*Provided data*
————————

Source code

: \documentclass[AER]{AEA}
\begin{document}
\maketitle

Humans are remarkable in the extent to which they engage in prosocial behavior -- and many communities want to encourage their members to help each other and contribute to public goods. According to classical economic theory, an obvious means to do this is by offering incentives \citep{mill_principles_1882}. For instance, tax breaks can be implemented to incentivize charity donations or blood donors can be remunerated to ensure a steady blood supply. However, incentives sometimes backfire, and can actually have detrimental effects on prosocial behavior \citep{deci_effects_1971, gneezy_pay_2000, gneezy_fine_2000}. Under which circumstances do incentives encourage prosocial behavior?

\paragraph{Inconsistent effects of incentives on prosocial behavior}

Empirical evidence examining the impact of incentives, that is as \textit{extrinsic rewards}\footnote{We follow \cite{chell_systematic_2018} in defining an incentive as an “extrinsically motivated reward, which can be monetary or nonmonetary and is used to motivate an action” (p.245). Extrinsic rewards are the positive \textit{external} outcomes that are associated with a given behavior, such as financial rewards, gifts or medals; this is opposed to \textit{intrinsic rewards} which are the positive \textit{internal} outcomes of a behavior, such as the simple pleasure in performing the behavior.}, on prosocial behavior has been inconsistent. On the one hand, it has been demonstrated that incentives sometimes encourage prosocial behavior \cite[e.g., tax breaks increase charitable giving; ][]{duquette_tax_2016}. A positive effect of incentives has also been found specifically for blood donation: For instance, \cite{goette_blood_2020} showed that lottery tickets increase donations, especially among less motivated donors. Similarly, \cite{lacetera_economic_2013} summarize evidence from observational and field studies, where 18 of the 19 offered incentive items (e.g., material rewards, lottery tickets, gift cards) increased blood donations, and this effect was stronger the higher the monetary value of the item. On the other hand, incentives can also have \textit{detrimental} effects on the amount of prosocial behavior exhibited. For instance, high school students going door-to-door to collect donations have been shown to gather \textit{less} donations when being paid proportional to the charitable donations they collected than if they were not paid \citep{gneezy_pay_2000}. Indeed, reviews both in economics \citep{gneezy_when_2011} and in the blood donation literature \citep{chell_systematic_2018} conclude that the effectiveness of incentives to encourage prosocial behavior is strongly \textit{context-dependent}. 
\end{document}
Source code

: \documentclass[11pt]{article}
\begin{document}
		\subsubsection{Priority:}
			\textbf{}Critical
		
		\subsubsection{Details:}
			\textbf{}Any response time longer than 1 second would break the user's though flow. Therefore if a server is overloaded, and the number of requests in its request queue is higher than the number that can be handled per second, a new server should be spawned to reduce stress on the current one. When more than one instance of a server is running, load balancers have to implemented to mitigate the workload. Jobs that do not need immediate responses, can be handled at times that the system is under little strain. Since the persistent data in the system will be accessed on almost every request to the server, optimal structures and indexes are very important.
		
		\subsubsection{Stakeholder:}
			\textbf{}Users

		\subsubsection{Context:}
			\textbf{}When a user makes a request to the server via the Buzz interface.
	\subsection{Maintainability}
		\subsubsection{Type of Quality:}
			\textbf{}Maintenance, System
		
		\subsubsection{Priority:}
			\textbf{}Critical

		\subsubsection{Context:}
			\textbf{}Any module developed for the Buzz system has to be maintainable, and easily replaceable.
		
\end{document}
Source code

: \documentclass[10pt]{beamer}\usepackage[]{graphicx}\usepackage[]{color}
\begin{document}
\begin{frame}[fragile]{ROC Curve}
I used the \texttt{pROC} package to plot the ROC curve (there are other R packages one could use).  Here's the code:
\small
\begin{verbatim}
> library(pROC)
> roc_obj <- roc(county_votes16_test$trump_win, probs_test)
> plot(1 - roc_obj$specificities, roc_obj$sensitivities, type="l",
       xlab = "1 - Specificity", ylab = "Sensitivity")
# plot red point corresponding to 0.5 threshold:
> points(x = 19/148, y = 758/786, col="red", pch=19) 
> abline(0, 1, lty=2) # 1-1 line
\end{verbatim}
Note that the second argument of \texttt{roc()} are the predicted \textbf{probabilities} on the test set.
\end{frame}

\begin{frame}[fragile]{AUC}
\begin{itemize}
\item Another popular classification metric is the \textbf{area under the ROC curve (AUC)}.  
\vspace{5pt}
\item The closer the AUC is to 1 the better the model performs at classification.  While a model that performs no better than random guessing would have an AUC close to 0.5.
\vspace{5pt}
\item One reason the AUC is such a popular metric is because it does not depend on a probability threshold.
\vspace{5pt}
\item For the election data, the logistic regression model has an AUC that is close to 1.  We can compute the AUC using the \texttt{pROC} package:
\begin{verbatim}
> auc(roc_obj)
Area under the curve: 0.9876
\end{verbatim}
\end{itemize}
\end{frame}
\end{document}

————————

*What needs to be done*
Line by line, the listing above is to be transcribed exactly.

*Answer section*
Source code

: \documentclass[AER]{AEA}
\begin{document}
\maketitle

Humans are remarkable in the extent to which they engage in prosocial behavior -- and many communities want to encourage their members to help each other and contribute to public goods. According to classical economic theory, an obvious means to do this is by offering incentives \citep{mill_principles_1882}. For instance, tax breaks can be implemented to incentivize charity donations or blood donors can be remunerated to ensure a steady blood supply. However, incentives sometimes backfire, and can actually have detrimental effects on prosocial behavior \citep{deci_effects_1971, gneezy_pay_2000, gneezy_fine_2000}. Under which circumstances do incentives encourage prosocial behavior?

\paragraph{Inconsistent effects of incentives on prosocial behavior}

Empirical evidence examining the impact of incentives, that is as \textit{extrinsic rewards}\footnote{We follow \cite{chell_systematic_2018} in defining an incentive as an “extrinsically motivated reward, which can be monetary or nonmonetary and is used to motivate an action” (p.245). Extrinsic rewards are the positive \textit{external} outcomes that are associated with a given behavior, such as financial rewards, gifts or medals; this is opposed to \textit{intrinsic rewards} which are the positive \textit{internal} outcomes of a behavior, such as the simple pleasure in performing the behavior.}, on prosocial behavior has been inconsistent. On the one hand, it has been demonstrated that incentives sometimes encourage prosocial behavior \cite[e.g., tax breaks increase charitable giving; ][]{duquette_tax_2016}. A positive effect of incentives has also been found specifically for blood donation: For instance, \cite{goette_blood_2020} showed that lottery tickets increase donations, especially among less motivated donors. Similarly, \cite{lacetera_economic_2013} summarize evidence from observational and field studies, where 18 of the 19 offered incentive items (e.g., material rewards, lottery tickets, gift cards) increased blood donations, and this effect was stronger the higher the monetary value of the item. On the other hand, incentives can also have \textit{detrimental} effects on the amount of prosocial behavior exhibited. For instance, high school students going door-to-door to collect donations have been shown to gather \textit{less} donations when being paid proportional to the charitable donations they collected than if they were not paid \citep{gneezy_pay_2000}. Indeed, reviews both in economics \citep{gneezy_when_2011} and in the blood donation literature \citep{chell_systematic_2018} conclude that the effectiveness of incentives to encourage prosocial behavior is strongly \textit{context-dependent}. 
\end{document}
Source code

: \documentclass[11pt]{article}
\begin{document}
		\subsubsection{Priority:}
			\textbf{}Critical
		
		\subsubsection{Details:}
			\textbf{}Any response time longer than 1 second would break the user's though flow. Therefore if a server is overloaded, and the number of requests in its request queue is higher than the number that can be handled per second, a new server should be spawned to reduce stress on the current one. When more than one instance of a server is running, load balancers have to implemented to mitigate the workload. Jobs that do not need immediate responses, can be handled at times that the system is under little strain. Since the persistent data in the system will be accessed on almost every request to the server, optimal structures and indexes are very important.
		
		\subsubsection{Stakeholder:}
			\textbf{}Users

		\subsubsection{Context:}
			\textbf{}When a user makes a request to the server via the Buzz interface.
	\subsection{Maintainability}
		\subsubsection{Type of Quality:}
			\textbf{}Maintenance, System
		
		\subsubsection{Priority:}
			\textbf{}Critical

		\subsubsection{Context:}
			\textbf{}Any module developed for the Buzz system has to be maintainable, and easily replaceable.
		
\end{document}
Source code

: \documentclass[10pt]{beamer}\usepackage[]{graphicx}\usepackage[]{color}
\begin{document}
\begin{frame}[fragile]{ROC Curve}
I used the \texttt{pROC} package to plot the ROC curve (there are other R packages one could use).  Here's the code:
\small
\begin{verbatim}
> library(pROC)
> roc_obj <- roc(county_votes16_test$trump_win, probs_test)
> plot(1 - roc_obj$specificities, roc_obj$sensitivities, type="l",
       xlab = "1 - Specificity", ylab = "Sensitivity")
# plot red point corresponding to 0.5 threshold:
> points(x = 19/148, y = 758/786, col="red", pch=19) 
> abline(0, 1, lty=2) # 1-1 line
\end{verbatim}
Note that the second argument of \texttt{roc()} are the predicted \textbf{probabilities} on the test set.
\end{frame}

\begin{frame}[fragile]{AUC}
\begin{itemize}
\item Another popular classification metric is the \textbf{area under the ROC curve (AUC)}.  
\vspace{5pt}
\item The closer the AUC is to 1 the better the model performs at classification.  While a model that performs no better than random guessing would have an AUC close to 0.5.
\vspace{5pt}
\item One reason the AUC is such a popular metric is because it does not depend on a probability threshold.
\vspace{5pt}
\item For the election data, the logistic regression model has an AUC that is close to 1.  We can compute the AUC using the \texttt{pROC} package:
\begin{verbatim}
> auc(roc_obj)
Area under the curve: 0.9876
\end{verbatim}
\end{itemize}
\end{frame}
\end{document}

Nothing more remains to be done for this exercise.